* **TASK REQUIREMENTS**
Lines from the start of the data through the line containing "Hasumi,Yuma Shirahata,Ryuichi Yamamoto*" must be given again exactly. Leave the others out.

* **DATA PROVIDED**
--- START ---
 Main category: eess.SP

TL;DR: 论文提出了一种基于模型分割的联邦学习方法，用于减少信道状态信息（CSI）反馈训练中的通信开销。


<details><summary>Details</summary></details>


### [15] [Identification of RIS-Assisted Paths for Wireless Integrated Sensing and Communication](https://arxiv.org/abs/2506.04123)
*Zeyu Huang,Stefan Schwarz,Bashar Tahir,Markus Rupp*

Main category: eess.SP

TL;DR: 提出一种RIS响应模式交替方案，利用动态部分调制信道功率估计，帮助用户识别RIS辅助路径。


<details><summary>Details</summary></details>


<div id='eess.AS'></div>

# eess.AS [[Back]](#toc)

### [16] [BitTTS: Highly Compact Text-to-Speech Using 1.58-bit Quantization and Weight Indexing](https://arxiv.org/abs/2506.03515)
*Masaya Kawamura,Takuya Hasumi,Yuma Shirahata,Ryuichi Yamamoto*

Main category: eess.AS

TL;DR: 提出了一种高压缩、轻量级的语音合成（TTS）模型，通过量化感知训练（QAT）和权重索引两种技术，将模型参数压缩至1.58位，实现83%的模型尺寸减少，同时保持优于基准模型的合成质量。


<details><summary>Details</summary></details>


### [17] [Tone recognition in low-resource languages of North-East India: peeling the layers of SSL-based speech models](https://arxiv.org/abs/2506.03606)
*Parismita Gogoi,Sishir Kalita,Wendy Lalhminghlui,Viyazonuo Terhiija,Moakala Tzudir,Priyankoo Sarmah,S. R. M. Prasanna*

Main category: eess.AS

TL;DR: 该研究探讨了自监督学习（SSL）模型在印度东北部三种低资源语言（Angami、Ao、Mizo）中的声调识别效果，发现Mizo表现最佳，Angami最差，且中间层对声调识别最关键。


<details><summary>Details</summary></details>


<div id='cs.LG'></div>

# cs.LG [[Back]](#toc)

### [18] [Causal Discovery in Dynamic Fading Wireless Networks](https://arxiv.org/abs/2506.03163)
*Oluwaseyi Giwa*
--- END ---
* **RESULT OF THIS TASK**
 Main category: eess.SP

TL;DR: 论文提出了一种基于模型分割的联邦学习方法，用于减少信道状态信息（CSI）反馈训练中的通信开销。


<details><summary>Details</summary></details>


### [15] [Identification of RIS-Assisted Paths for Wireless Integrated Sensing and Communication](https://arxiv.org/abs/2506.04123)
*Zeyu Huang,Stefan Schwarz,Bashar Tahir,Markus Rupp*

Main category: eess.SP

TL;DR: 提出一种RIS响应模式交替方案，利用动态部分调制信道功率估计，帮助用户识别RIS辅助路径。


<details><summary>Details</summary></details>


<div id='eess.AS'></div>

# eess.AS [[Back]](#toc)

### [16] [BitTTS: Highly Compact Text-to-Speech Using 1.58-bit Quantization and Weight Indexing](https://arxiv.org/abs/2506.03515)
*Masaya Kawamura,Takuya Hasumi,Yuma Shirahata,Ryuichi Yamamoto*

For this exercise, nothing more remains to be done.